MEETING WITH HIS PREDECESSOR VALERIUS

Alexandria

My time has been so fully occupied that I am only now able to write to you, and we sail for Caesarea in a few hours. Every few minutes there is some interruption; but I will write this letter though I miss the ship.

There is one thing of great importance which I must say at once lest I forget it; the Jews can wait. You told me, you may remember, of a new wash which you had devised for your vine-plants - more efficacious against pests than any known to you, and you attributed to it the generous crop that you had last year. I have told my freedman Leon who manages my farm at Laurentum to write and ask you for the particulars, and I shall be grateful if you will give them to him. He is himself ingenious in all such experiments and omits no pains; you may be sure that you will not have the annoyance of finding that your advice has been sought by those who have not the wit or the will to make the best of it.

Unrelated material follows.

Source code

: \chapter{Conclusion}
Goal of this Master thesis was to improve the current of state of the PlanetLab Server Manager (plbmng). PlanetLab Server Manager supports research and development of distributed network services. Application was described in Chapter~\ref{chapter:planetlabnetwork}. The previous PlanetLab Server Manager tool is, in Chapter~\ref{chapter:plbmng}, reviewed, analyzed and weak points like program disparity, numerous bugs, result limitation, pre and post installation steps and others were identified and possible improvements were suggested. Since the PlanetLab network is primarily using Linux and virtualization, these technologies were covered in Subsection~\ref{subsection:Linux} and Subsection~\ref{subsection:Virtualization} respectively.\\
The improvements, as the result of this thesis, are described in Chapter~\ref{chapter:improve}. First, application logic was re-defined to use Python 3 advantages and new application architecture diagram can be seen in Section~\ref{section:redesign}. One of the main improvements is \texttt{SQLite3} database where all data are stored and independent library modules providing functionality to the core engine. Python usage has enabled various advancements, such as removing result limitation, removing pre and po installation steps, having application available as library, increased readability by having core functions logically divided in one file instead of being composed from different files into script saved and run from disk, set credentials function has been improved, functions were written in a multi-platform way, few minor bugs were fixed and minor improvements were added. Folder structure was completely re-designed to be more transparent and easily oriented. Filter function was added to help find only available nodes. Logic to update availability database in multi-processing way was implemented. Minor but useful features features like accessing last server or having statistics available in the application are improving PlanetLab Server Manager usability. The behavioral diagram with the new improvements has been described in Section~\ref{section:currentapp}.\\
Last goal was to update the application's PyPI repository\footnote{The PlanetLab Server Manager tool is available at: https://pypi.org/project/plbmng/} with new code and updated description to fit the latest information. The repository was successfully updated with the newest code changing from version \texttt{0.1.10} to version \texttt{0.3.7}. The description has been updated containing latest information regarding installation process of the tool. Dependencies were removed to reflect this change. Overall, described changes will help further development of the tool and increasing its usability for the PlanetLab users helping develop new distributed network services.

I have seen Valerius - a rubicund, jolly fellow, delighted at the prospect of going home. I wanted to ask about Judaea; he would scarcely talk of anything but Rome and chariot-racing, for which he has a passion. However, he told me enough about the furnishing of Herod's palaces to make it clear that my worst fears are true. He says that Archelaus, when Caesar deposed him, sold the contents of the palaces as being his private property, and that consequently every governor since then has had to furnish anew or buy the 'fixtures' of his predecessor. 'How can I pay so much,' I said, 'at the beginning of my term of office?' 'Borrow the money from the Jews,' said Valerius, 'and then increase their taxes in order to pay it back.' 'But,' I replied, 'I am just going to inform a Jewish deputation that out of respect and admiration for their race I intend graciously to remit a tenth part of the taxes.' 'Why not?' said Valerius, 'I did the same myself. But in six months you must restore the ten per cent. and in twelve months put another tenth on that.' He told me also that I should by all means encourage the Jews who throng to Jerusalem from Asia and Africa at the time of the great festivals, especially the Passover. So long as Caesar maintains peace in the provinces, the Jews flourish. They travel in tens of thousands to Judaea, carrying their money with them. 'Then is your chance,' said he. 'Make them pay a visitors' tax when they enter, raise the customs duties on everything that is bought and sold while they are there, and put a specially heavy tax on all the momentoes that they carry away when they go back. They will grumble, but since they are departing to other provinces, that need not trouble you, and the Jews in Judaea, having helped to suck them dry, will take no further interest in them.'

I like Valerius: he knows what is helpful, and is practical.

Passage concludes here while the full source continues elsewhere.